A couple of weeks ago, I kept my blog completely positive, by solely praising what I was enjoying about “General Hospital.” This week, I’m on a total rant because I’m pretty frustrated with the goings on in Port Charles. Let’s get to it.

State of confusion.
Aside from not understanding why Suzanne even bothered trying to fool Brenda into thinking Lucian was her son (Why not just let her continue to think he was dead?) I have a few issues with this whole Alec storyline. First of all, why can’t Brenda bond with him? She didn’t know Lucian, or that she even had a son, but she took to him immediately. It can’t be because she’s grieving the loss of Lucian, because she hasn’t expressed any sorrow over never seeing him again. It also can’t solely be because he is named after Aleksander. The man was the boy’s father. There is no escaping that no matter what his name is. Secondly, wouldn’t Alec call out for his grandmother, Suzanne, who he presumably spent the most time with instead of Carly, who he spent a minute with before he met Brenda?

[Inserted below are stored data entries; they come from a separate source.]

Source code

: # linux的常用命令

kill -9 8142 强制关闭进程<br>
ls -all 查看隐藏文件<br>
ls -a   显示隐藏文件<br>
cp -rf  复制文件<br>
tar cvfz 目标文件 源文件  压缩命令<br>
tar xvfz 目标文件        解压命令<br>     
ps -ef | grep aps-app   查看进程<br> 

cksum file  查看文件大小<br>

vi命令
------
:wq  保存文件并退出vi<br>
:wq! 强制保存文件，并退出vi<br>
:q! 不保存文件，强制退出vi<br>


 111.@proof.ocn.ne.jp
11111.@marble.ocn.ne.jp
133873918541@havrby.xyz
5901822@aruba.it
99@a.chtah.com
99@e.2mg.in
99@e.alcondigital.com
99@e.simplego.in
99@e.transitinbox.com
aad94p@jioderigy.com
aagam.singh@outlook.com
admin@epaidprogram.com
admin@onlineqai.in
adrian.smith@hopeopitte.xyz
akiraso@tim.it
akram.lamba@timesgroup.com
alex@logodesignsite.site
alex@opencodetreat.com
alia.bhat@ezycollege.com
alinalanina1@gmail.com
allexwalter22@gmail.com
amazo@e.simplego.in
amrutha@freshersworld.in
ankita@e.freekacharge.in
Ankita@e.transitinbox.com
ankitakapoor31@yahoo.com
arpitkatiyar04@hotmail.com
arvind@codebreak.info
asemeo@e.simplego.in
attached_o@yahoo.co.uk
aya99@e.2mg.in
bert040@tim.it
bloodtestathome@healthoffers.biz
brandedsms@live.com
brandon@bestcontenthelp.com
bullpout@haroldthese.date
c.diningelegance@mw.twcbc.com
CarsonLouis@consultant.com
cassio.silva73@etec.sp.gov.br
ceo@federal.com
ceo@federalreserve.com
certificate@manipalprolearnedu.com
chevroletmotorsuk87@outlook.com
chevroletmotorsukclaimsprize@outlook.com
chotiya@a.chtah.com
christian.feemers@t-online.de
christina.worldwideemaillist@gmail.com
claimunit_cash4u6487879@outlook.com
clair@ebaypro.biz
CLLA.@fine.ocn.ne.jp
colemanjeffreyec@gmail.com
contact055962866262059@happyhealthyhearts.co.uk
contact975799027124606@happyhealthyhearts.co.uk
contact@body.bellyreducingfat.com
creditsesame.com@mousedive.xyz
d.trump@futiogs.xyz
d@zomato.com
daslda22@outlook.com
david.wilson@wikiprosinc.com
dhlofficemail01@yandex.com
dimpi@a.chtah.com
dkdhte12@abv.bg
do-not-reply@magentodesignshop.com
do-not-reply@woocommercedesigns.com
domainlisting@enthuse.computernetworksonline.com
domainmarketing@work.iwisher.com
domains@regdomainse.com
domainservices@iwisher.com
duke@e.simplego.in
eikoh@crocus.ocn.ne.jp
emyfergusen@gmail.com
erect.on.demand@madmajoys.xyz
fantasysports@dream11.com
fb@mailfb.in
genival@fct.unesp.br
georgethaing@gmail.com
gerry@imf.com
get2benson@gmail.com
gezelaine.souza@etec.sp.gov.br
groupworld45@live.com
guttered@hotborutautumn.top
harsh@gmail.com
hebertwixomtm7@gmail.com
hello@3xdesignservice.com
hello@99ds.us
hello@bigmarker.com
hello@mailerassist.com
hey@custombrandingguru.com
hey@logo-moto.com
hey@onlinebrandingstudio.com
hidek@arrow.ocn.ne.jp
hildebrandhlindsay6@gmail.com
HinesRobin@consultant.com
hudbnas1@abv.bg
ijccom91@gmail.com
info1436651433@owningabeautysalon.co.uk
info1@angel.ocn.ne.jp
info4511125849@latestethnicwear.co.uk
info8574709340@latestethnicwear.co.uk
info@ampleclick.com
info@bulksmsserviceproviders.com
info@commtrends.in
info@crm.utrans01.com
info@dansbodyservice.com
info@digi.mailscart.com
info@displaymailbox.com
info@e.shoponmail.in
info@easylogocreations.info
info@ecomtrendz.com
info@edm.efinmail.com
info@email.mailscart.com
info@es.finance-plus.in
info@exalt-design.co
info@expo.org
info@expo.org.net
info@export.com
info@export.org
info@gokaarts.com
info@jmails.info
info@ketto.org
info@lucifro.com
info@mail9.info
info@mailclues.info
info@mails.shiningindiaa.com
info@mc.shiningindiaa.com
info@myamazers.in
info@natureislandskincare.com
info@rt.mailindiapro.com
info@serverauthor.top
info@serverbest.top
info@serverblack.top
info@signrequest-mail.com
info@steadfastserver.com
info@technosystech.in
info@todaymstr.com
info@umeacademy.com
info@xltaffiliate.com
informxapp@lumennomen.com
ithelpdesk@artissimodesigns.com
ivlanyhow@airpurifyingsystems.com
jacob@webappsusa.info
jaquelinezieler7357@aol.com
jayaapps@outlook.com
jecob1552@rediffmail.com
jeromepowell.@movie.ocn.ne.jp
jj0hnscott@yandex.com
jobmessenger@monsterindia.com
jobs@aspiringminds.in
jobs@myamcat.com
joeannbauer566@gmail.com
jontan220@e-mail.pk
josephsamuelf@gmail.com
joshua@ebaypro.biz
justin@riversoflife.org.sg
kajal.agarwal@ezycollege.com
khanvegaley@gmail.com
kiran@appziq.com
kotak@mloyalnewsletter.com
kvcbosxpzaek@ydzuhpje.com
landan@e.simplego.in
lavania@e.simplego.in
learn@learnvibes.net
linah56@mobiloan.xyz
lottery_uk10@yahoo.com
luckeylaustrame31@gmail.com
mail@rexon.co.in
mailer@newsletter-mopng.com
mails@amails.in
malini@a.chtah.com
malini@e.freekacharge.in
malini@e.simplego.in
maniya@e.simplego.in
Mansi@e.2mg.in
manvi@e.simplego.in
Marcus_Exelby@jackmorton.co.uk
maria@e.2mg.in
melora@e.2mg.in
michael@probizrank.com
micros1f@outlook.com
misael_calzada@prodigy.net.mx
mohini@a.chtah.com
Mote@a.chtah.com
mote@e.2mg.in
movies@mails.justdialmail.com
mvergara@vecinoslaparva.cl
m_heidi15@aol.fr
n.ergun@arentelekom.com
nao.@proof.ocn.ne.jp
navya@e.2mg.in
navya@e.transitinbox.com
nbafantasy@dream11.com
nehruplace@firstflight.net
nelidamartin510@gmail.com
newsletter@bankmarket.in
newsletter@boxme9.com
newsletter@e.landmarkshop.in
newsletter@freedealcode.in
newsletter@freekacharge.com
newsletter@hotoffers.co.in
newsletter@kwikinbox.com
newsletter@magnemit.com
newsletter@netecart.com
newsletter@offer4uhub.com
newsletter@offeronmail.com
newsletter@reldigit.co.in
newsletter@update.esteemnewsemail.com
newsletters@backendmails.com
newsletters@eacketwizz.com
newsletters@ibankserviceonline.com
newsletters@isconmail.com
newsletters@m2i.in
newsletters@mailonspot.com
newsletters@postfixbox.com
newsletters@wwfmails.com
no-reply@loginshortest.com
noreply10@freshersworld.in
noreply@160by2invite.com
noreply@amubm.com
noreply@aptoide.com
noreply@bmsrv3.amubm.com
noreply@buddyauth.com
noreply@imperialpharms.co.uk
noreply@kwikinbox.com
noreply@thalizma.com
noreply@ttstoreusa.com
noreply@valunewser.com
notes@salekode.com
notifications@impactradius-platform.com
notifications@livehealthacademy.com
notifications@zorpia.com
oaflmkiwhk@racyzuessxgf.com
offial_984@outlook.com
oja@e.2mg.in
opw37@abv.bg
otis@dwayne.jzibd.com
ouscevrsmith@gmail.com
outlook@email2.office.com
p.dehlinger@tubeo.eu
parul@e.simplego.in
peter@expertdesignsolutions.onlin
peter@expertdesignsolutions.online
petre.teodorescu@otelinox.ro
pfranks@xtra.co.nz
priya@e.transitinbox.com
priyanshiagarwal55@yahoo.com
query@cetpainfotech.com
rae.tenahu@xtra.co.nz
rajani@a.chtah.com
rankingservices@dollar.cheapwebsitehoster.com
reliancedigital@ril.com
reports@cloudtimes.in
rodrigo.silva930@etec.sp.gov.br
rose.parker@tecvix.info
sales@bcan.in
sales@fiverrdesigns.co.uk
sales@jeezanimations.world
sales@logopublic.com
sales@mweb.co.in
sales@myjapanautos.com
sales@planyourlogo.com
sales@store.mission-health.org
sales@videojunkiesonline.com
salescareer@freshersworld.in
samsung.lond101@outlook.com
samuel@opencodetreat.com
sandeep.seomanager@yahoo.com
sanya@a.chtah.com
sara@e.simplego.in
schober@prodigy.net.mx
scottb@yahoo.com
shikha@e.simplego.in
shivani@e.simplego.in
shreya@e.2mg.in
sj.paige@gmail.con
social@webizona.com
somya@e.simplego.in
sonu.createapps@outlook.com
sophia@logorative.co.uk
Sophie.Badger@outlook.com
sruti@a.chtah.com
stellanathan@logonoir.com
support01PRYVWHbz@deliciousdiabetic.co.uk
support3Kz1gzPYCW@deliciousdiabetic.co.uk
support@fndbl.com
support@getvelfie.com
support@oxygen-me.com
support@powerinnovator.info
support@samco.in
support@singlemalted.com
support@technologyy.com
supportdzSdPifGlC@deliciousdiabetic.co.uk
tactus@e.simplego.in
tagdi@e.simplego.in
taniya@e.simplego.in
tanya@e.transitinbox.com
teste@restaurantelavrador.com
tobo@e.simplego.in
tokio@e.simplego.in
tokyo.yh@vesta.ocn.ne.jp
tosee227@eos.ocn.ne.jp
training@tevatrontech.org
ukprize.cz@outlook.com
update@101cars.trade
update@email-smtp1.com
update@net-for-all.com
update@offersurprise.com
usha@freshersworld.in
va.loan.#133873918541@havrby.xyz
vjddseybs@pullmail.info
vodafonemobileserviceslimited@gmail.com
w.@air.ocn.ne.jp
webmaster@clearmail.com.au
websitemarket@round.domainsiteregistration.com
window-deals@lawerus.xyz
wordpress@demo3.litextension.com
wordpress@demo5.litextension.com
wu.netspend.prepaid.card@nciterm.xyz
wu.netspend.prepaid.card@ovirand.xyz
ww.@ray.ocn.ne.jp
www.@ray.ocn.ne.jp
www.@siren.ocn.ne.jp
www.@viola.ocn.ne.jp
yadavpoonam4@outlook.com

Thirdly, we’re to believe that Suzanne’s friends lent out their child so she could fool Brenda into thinking he was her own? What if Brenda never asked for a DNA test? Were they going to let him stay with Brenda forever? Lastly, Sonny is totally onboard with Alec being in his family, but there was no love for Lucian. I’m unclear as to why. I certainly hope he demands a DNA test on this boy too.

Female bonding.

Where are the female friendships in Port Charles? Carly, Olivia and Kristina have none. Maxie and Lulu haven’t been seen together in ages. I can’t remember the last time Diane and Alexis went out for a drink together. And besties Robin and Brenda have no idea what’s happening in each other’s lives. Why didn’t Brenda and her good friend Robin track down her son instead of Sonny, Dante and Carly? Oh that’s right, Brenda was too busy playing the victim, while Robin was sidetracked by her husband’s fatal attraction. It’s so sad that a medium that’s supposedly geared towards women can’t give us more strong, independent females engaged in fun, realistic female friendships. “Bridesmaids,” a comedy where the relationship between two females was the main story, while the romance was secondary, just killed at the box office. On the CBS hit “The Good Wife,” it was more devastating to watch the end of Alicia’s friendship than it was the end of her marriage in the aftermath of the reveal of Peter’s affair with Kalinda. Clearly, women enjoy watching a true friendship play out as well as a juicy romance.